▸ Task to complete: Pick every line from the data that holds the word "Savage".

▸ Working data:
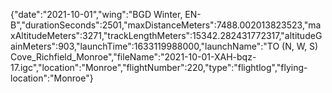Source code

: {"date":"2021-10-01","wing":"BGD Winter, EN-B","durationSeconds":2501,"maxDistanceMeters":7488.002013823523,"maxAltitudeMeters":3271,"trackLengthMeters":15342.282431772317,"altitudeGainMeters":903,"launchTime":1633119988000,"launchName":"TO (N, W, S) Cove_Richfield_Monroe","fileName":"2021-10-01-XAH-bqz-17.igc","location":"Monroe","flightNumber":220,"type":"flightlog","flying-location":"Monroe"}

--

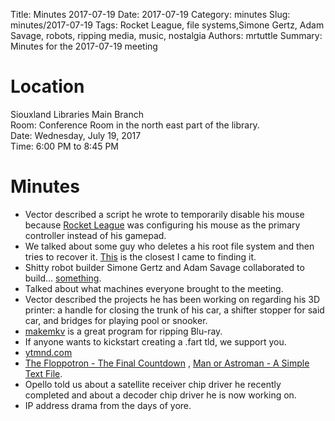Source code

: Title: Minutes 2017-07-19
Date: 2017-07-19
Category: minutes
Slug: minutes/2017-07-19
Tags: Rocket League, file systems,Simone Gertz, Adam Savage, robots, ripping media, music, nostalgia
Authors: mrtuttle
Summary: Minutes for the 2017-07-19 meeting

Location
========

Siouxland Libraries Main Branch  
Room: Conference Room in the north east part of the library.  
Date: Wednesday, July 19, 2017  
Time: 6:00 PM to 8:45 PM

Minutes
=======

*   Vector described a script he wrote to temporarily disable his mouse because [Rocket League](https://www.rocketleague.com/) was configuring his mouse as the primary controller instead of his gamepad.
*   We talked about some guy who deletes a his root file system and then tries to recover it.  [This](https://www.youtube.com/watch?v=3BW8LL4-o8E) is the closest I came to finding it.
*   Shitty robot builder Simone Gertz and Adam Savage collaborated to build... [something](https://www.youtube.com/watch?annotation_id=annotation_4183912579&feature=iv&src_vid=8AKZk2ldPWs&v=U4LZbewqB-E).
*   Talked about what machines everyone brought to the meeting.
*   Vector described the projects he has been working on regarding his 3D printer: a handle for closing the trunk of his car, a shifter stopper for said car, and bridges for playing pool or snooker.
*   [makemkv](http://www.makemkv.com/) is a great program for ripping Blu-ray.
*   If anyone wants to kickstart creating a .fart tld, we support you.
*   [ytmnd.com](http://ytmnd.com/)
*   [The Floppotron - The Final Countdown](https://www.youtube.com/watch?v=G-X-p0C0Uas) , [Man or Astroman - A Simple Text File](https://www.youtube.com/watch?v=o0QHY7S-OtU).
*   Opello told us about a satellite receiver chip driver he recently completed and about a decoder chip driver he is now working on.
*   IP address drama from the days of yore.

...

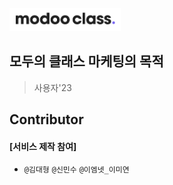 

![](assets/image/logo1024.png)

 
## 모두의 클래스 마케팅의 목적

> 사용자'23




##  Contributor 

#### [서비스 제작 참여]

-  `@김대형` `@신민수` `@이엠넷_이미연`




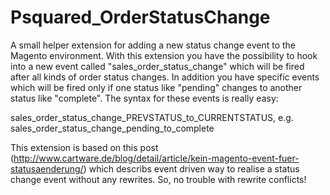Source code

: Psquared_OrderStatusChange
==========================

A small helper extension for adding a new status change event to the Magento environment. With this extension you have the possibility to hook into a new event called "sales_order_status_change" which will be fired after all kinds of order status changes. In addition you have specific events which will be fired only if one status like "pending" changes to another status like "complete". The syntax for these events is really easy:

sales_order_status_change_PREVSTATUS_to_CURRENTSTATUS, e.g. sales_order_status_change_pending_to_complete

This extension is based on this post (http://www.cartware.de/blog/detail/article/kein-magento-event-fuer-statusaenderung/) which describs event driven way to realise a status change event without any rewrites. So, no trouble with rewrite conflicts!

▸ Your response:
Tags: Rocket League, file systems,Simone Gertz, Adam Savage, robots, ripping media, music, nostalgia
*   Shitty robot builder Simone Gertz and Adam Savage collaborated to build... [something](https://www.youtube.com/watch?annotation_id=annotation_4183912579&feature=iv&src_vid=8AKZk2ldPWs&v=U4LZbewqB-E).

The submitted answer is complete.